Although the amount of oxygen physically dissolved in the blood is very low, it therefore plays a fundamental role. In fact, this quantity heavily influences the bond strength between oxygen and hemoglobin (as well as representing an important reference value in regulating pulmonary ventilation).

Summarizing everything with a graph, the quantity of oxygen bound to hemoglobin grows in relation to pO2 following a sigmoid curve:

The fact that the plateu region is so large places an important safety margin on the maximum saturation of hemoglobin during passage into the lungs.
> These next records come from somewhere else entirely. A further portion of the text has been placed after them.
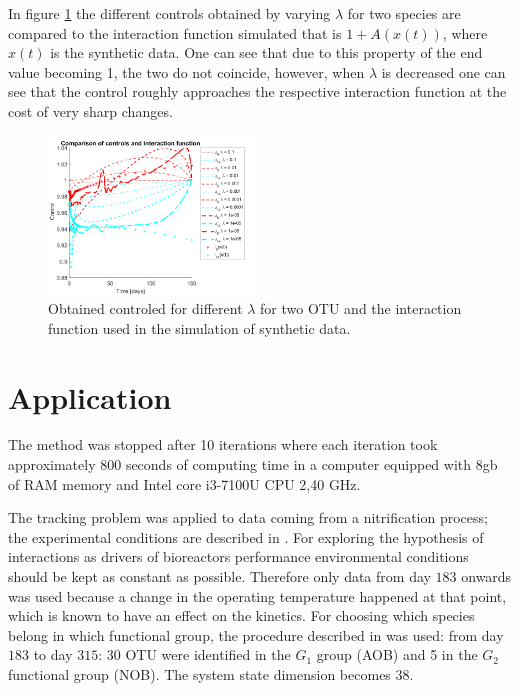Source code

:\documentclass[3p,times]{elsarticle}
\begin{document}
In figure \ref{Comparison_lambda} the different controls obtained by varying $\lambda$ for two species are compared to the interaction function simulated that is $1+A(x(t))$, where $x(t)$ is the synthetic data. One can see that due to this property of the end value becoming 1, the two do not coincide, however, when $\lambda$ is decreased one can see that the control roughly approaches the respective interaction function at the cost of very sharp changes.

\begin{figure}[h]
	\centering
	\includegraphics[width=0.5\textwidth]{Synthetic_data//Comparison_different_control}
	\caption{Obtained controled for different $\lambda$ for two OTU and the interaction function used in the simulation of synthetic data.}
	\label{Comparison_lambda}
\end{figure}

\clearpage
\section{Application}
 
The method was stopped after 10 iterations where each iteration took approximately 800 seconds of computing time in a computer equipped with 8gb of RAM memory and Intel core i3-7100U CPU 2,40 GHz.

The tracking problem was applied to data coming from a nitrification process; the experimental conditions are described in \cite{dumont2008observers}. For exploring the hypothesis of interactions as drivers of bioreactors performance environmental conditions should be kept as constant as possible. Therefore only data from day $183$ onwards was used because a change in the operating temperature happened at that point, which is known to have an effect on the kinetics. For choosing which species belong in which functional group, the procedure described in \cite{Ugalde-Salas2019} was used: from day $183$ to day $315$: 30 OTU were identified in the $G_1$ group (AOB) and 5 in the $G_2$ functional group (NOB). The system state dimension becomes 38.
\end{document}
Although the pO2 at the alveolar level is normally equal to 100 mm Hg, observing the figure we note that even at a partial pressure of oxygen equal to 70 mmHg (a typical occurrence of some diseases or of staying at high altitude), the percentages of saturated hemoglobin remain close to 100%.

In the region of maximum slope, when the partial oxygen tension drops below 40 mmHg, the ability of hemoglobin to bind oxygen drops sharply.
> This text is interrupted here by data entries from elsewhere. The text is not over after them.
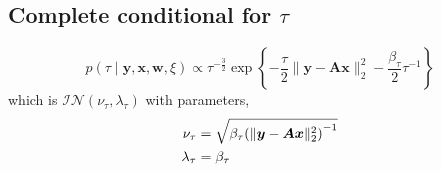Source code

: \documentclass{article}
\numberwithin{equation}{section}
\newcommand{\lh}{\mathopen{}\mathclose\bgroup\left}
\newcommand{\rh}{\aftergroup\egroup\right}
\newcommand{\m}[1]{\boldsymbol{#1}}
\begin{document}
\subsection{Complete conditional for $\tau$}
\begin{equation}
p(\tau \mid \m{y}, \m{x}, \m{w}, \xi) \propto
 \tau^{-\frac{3}{2}}
 \exp\left\{
  -\frac{\tau}{2} \| \m{y} - \m{A} \m{x} \|_2^2
  -\frac{\beta_\tau}{2} \tau^{-1}
 \right\}
\end{equation}
which is $\mathcal{IN}(\nu_\tau, \lambda_\tau)$ with parameters,
\begin{equation}
\begin{aligned}
\nu_\tau &= \sqrt{\beta_\tau \lh( \| \m{y} - \m{A} \m{x} \|_2^2 \rh)^{-1}}
\\
\lambda_\tau &= \beta_\tau
\end{aligned}
\end{equation}

\end{document}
In resting conditions, the PO2 in intracellular fluids is approximately 40 mmHg; in this case, due to the laws of gases, the oxygen dissolved in the plasma diffuses towards the tissues poorer in O2, crossing the capillary membrane. As a result, plasma O2 tension drops further and this favors the release of oxygen from hemoglobin. During intense physical effort, however, the oxygen tension in the tissues drops to 15 mmHg or less, so the blood is severely depleted of oxygen.

As mentioned, in resting conditions a significant quantity of oxygenated hemoglobin leaves the tissues, remaining available in case of need (for example to deal with a sudden increase in metabolism in some cells).
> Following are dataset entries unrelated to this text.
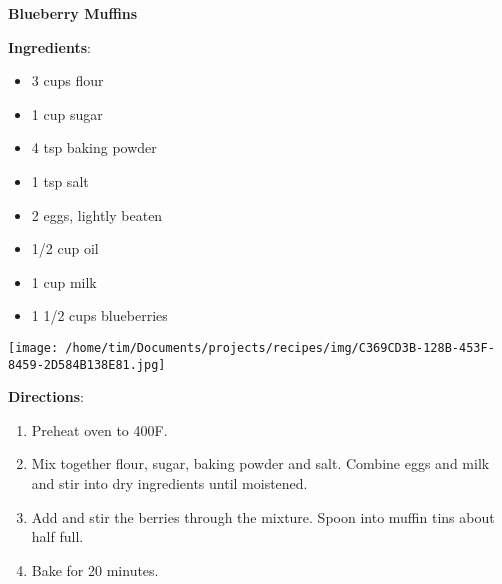 \documentclass[11pt, twoside, openany]{book}
\begin{document}
\noindent\begin{minipage}[t]{\linewidth}%
{\Large\textbf{Blueberry Muffins}} \label{blueberry-muffins}\hfill\textit{}\\
\noindent\begin{minipage}[t]{0.78\linewidth}%
\textbf{Ingredients}:\vspace{-3mm}
\begin{multicols}{2}
\begin{itemize}\setlength\itemsep{-1mm}
\item 3 cups flour
\item 1 cup sugar
\item 4 tsp baking powder
\item 1 tsp salt
\item 2 eggs, lightly beaten
\item 1/2 cup oil
\item 1 cup milk
\item 1 1/2 cups blueberries
\end{itemize}
\end{multicols}
\end{minipage}
\noindent\begin{minipage}[t]{0.18\linewidth}
\centering \strut\vspace*{-\baselineskip}\newline
\texttt{[image: /home/tim/Documents/projects/recipes/img/C369CD3B-128B-453F-8459-2D584B138E81.jpg]}\\
\end{minipage}\vspace{3mm}
\textbf{Directions}:
\vspace{-3mm}\begin{enumerate}\setlength\itemsep{-1mm}
\item Preheat oven to 400F.
\item Mix together flour, sugar, baking powder and salt. Combine eggs and milk and stir into dry ingredients until moistened.
\item Add and stir the berries through the mixture. Spoon into muffin tins about half full.
\item Bake for 20 minutes.
\end{enumerate}
\end{minipage}\vspace{8mm}
\end{document}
The solid line shown in the image above is called the hemoglobin dissociation curve; it is typically determined in vitro at pH 7.4 and a temperature of 37°C.

The Bohr effect has consequences both on the intake of O2 at the pulmonary level and on its transfer at the tissue level.

Where there is more carbon dioxide dissolved in the form of bicarbonate, hemoglobin releases oxygen more easily and is loaded with carbon dioxide (in the form of bicarbonate).

The same effect is obtained by acidifying the blood: the more the blood pH decreases, the less oxygen remains bound to hemoglobin; it is no coincidence that in the blood carbon dioxide is found dissolved mainly in the form of carbonic acid, which dissociates.

In honor of its discoverer, the effect of pH or carbon dioxide on the dissociation of oxygen is known as the Bohr effect.

As anticipated, in an acidic environment hemoglobin releases oxygen more easily, while in a basic environment the bond with oxygen is stronger.

Other factors capable of modifying the affinity of hemoglobin for oxygen include temperature. In particular, the affinity of hemoglobin for oxygen decreases with increasing body temperature. This is particularly advantageous during the winter and spring months, since the temperature of the pulmonary blood (in contact with the air of the external environment) is lower than that reached at tissue level, where the transfer of oxygen is therefore facilitated .

2,3-diphosphoglycerate is an intermediate in glycolysis that affects the affinity of hemoglobin for oxygen. If its concentrations inside the red blood cell increase, the affinity of hemoglobin for oxygen decreases, thus facilitating the delivery of oxygen to the tissues. It is no coincidence that erythrocyte concentrations of 2,3 diphosphoglycerate increase, for example, in anemia, in cardiopulmonary insufficiency and during stays at altitude.

In general, the effect of 2,3 biphosphoglycerate is relatively slow, especially when compared to the rapid response to changes in pH, temperature and partial pressure of carbon dioxide.

The Bohr effect is very important during intense muscular work; in similar conditions, in fact, in the tissues most exposed to stress there is a local increase in temperature and carbon dioxide pressure, and therefore in blood acidity. As stated above, all this favors the transfer of oxygen to the tissues, shifting the hemoglobin dissociation curve to the right.